I specifically examined 5 tick-borne (Lyme disease [LD], babesiosis, ehrlichiosis, Rocky Mountain spotted fever [RMSF], and tularemia) and 2 mosquito-borne (West Nile virus, La Crosse viral encephalitis) diseases known to occur in the southeastern US. I first compared disease incidence rates from cases reported to the Tennessee Department of Health (TDH) state registry system with medically diagnosed cases captured in a southeastern managed care organization (MCO) claims data warehouse. I determined that LD and RMSF are significantly underreported in Tennessee. Three (3) cases of babesiosis were discovered in the claims data, a significant finding as this disease has never been reported in Tennessee. Next, I used a cluster scan statistic to statistically validate when (temporal) and where (spatial) these data sources differ. Findings highlight how the data sources do not overlap in their significant cluster results, supporting the need to integrate administrative and state registry data sources in order to provide a more comprehensive set of case information. Once the usefulness of administrative data was demonstrated, I focused on how these data could improve spatio-temporal macro-scale analyses by examining information at the ZIP code level as opposed to traditional county level assessments. I expanded on the current literature related to spatially explicit modeling by employing more advanced data mining modeling techniques. Four separate modeling techniques were compared (stepwise logistic regression, classification and regression tree, gradient boosted tree, and neural network) to describe the occurrence of tick-borne diseases as they relate to socio-demographic, geographic, and habitat characteristics. Covariates most useful in explaining LD and RMSF were similar and included co-occurrences of RMSF and LD, respectively, amount of forested and non-forested wetlands, pasture/grasslands, and urbanized/developed lands, population counts, and median income levels. Finally, I conclude with a ZIP code level spatio-temporal modeling exercise to determine areas and time periods in Tennessee where significant clusters of the studied diseases occurred. ZIP code level clusters were compared to the previously defined county-level clusters to discuss the importance of spatial scale. The findings suggest that focused disease/vector prevention efforts in non-endemic areas are warranted.

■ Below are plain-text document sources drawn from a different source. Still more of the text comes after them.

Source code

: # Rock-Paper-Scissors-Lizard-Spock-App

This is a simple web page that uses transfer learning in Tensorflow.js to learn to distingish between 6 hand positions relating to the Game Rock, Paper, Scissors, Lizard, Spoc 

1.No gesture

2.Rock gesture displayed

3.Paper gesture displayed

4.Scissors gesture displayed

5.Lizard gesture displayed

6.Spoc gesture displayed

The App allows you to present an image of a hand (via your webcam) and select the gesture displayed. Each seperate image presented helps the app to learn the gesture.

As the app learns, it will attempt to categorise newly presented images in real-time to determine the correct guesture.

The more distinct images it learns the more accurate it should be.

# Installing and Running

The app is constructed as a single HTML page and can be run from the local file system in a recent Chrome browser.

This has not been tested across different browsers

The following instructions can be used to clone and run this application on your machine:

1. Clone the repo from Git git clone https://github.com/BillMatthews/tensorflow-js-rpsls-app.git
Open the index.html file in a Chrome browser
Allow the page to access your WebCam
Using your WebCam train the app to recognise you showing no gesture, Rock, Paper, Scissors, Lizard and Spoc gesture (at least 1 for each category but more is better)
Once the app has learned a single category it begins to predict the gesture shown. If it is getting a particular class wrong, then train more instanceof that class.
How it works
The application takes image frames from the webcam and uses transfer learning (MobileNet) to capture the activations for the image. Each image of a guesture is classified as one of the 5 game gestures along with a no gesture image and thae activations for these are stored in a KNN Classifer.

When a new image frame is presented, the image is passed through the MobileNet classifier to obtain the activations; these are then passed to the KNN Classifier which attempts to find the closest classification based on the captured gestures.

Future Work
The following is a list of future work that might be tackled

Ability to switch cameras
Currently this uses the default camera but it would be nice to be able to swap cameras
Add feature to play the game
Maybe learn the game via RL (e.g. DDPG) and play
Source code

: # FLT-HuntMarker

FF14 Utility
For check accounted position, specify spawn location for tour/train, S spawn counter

Very little work exists using administrative claims data in the study of zoonotic diseases. This body of work thus adds to an area void of much knowledge. Administrative medical claims data are relatively easy to access given the appropriate permissions, have relatively no cost once access is granted, and provides the researcher with a volume rich dataset from which to study. This data source should be properly considered in the wildlife and biological sciences fields of research.